クラリネットという楽器が、いとも簡単な楽器に思えてしまう。ウェーバー:クラリネット協奏曲第1番
チャールズ・ナイディック(Charles Neidich, 1953年-)は、アメリカのクラリネット奏者、作曲家である。ジュリアード音楽院の講師でもある。妻は日本人クラリネット奏者の大島文子。
大変頭の回転が速く、博学である。イェール大学では人類学を専攻していた。 クラリネットに関する話をしているときはいつも楽しそうな顔をしているが、本番のときに緊張していてもあまり周囲には気づかれず、むしろ楽しんでいるように見える。
独特の柔らかくのびやかな音色で、ロマン派時代の楽曲や自身が作曲した作品、アメリカ人作曲家の作品、ヴァイオリン曲をクラリネット用に編曲したレパートリーを多く扱う。素晴らしいテクニシャンであり、また非常に研究熱心で、ひとつの音に対し運指を10種類使い分けることもある。

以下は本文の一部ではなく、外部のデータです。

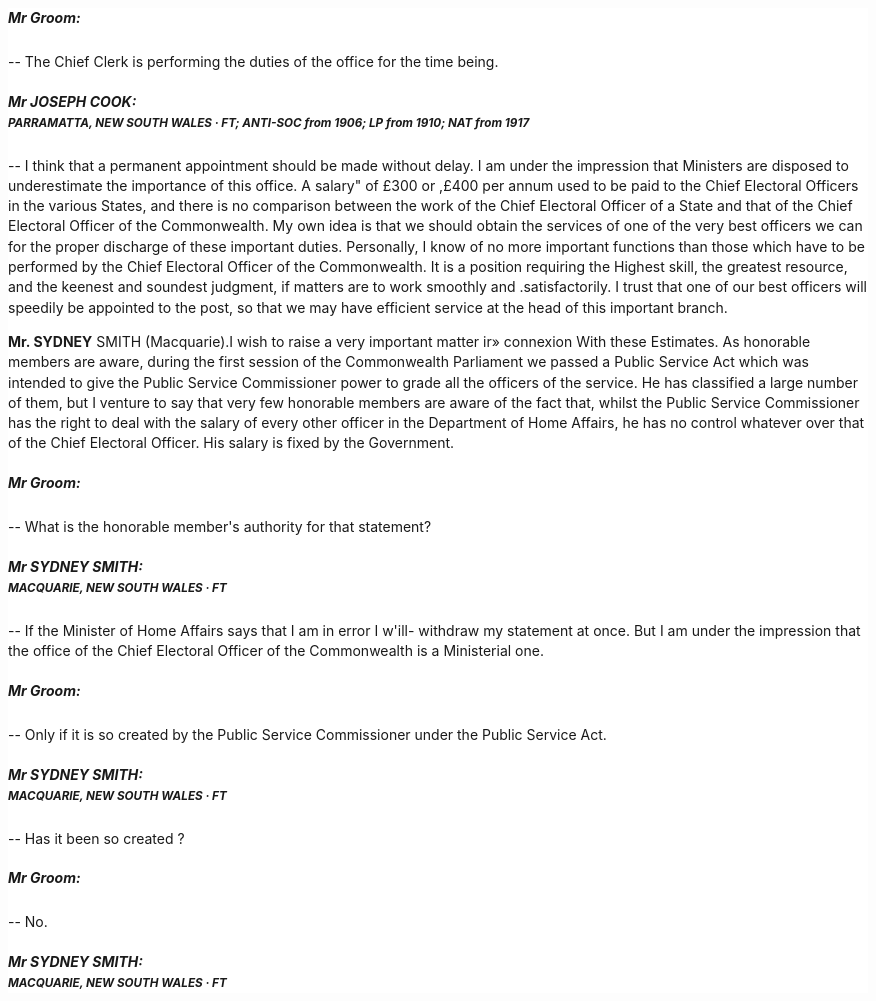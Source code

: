 ##### Mr Groom:

--  The Chief Clerk is performing the duties of the office for the time being. 

##### Mr JOSEPH COOK:<br><small class="text-muted">PARRAMATTA, NEW SOUTH WALES &middot; FT; ANTI-SOC from 1906; LP from 1910; NAT from 1917</small>

-- I think that a permanent appointment should be made without delay. I am under the impression that Ministers are disposed to underestimate the importance of this office. A salary" of  £300  or  ,£400  per annum used  to be paid to the Chief Electoral Officers in the various States, and there is no comparison between the work of the Chief Electoral Officer of a State and that of the Chief Electoral Officer of the Commonwealth. My own idea is that we should obtain the services of one of the very best officers we can for the proper discharge of these important duties. Personally, I know of no more important functions than those which have to be performed by the Chief Electoral Officer of the Commonwealth. It is a position requiring the Highest skill, the greatest resource, and the keenest and soundest judgment, if matters are to work smoothly and .satisfactorily. I trust that one of our best officers will speedily be appointed to the post, so that we may have efficient service at the head of this important branch. 


 **Mr. SYDNEY** SMITH (Macquarie).I wish to raise a very important matter ir» connexion With these Estimates. As honorable members are aware, during the first session of the Commonwealth Parliament  we passed a Public Service Act which was intended to give the Public Service Commissioner power to grade all the officers of the service. He has classified a large number of them, but I venture to say that very few honorable members are aware of the fact that, whilst the Public Service Commissioner has the right to deal with the salary of every other officer in the Department of Home Affairs, he has no control whatever over that of the Chief Electoral Officer. His salary is fixed by the Government. 

##### Mr Groom:

-- What is the honorable member's authority for that statement? 

##### Mr SYDNEY SMITH:<br><small class="text-muted">MACQUARIE, NEW SOUTH WALES &middot; FT</small>

-- If the Minister of Home Affairs says that I am in error I w'ill- withdraw my statement at once. But I am under the impression that the office of the Chief Electoral Officer of the Commonwealth is a Ministerial one. 

##### Mr Groom:

-- Only if it is so created by the Public Service Commissioner under the Public Service Act. 

##### Mr SYDNEY SMITH:<br><small class="text-muted">MACQUARIE, NEW SOUTH WALES &middot; FT</small>

-- Has it been so created ? 

##### Mr Groom:

-- No. 

##### Mr SYDNEY SMITH:<br><small class="text-muted">MACQUARIE, NEW SOUTH WALES &middot; FT</small>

また、クラリネットの原型となる古楽器(ピリオド楽器)の演奏も行い、ブラームスの時代に存在したクラリネット(のレプリカ)を使用してブラームスのソナタを演奏することなどもある。
日本で演奏会を開くときは妻の文子が解説を行う。
出典: フリー百科事典『ウィキペディア(Wikipedia)』
ナイディックの演奏で驚かされるのは、何と言ってもそのテクニックである。
かつて、フランセのクラリネット協奏曲を聴いたことがあるが、この難曲をいとも簡単にこなしていて、驚いた。それで、レコードやCDを探したが発売されていないのは残念。
ここに紹介したCDはウエーバーのクラリネット協奏曲集であるが、特にテクニックを必用とするのは第2番であり、作曲当時は誰それ(?)しか演奏できなかったと言われる。
ナイディックのテクニックのすばらしさはいかんなく発揮されている。
クラリネットに携わっている人はもちろんのこと、それ以外の人たちも、クラリネットの性能を知るにはよいCDだろうと思う。
また、競演のオルフェウス室内管弦楽団は、指揮者のいないオーケストラとして有名であり、このCDを聴くとその精緻なアンサンブルに納得させられる。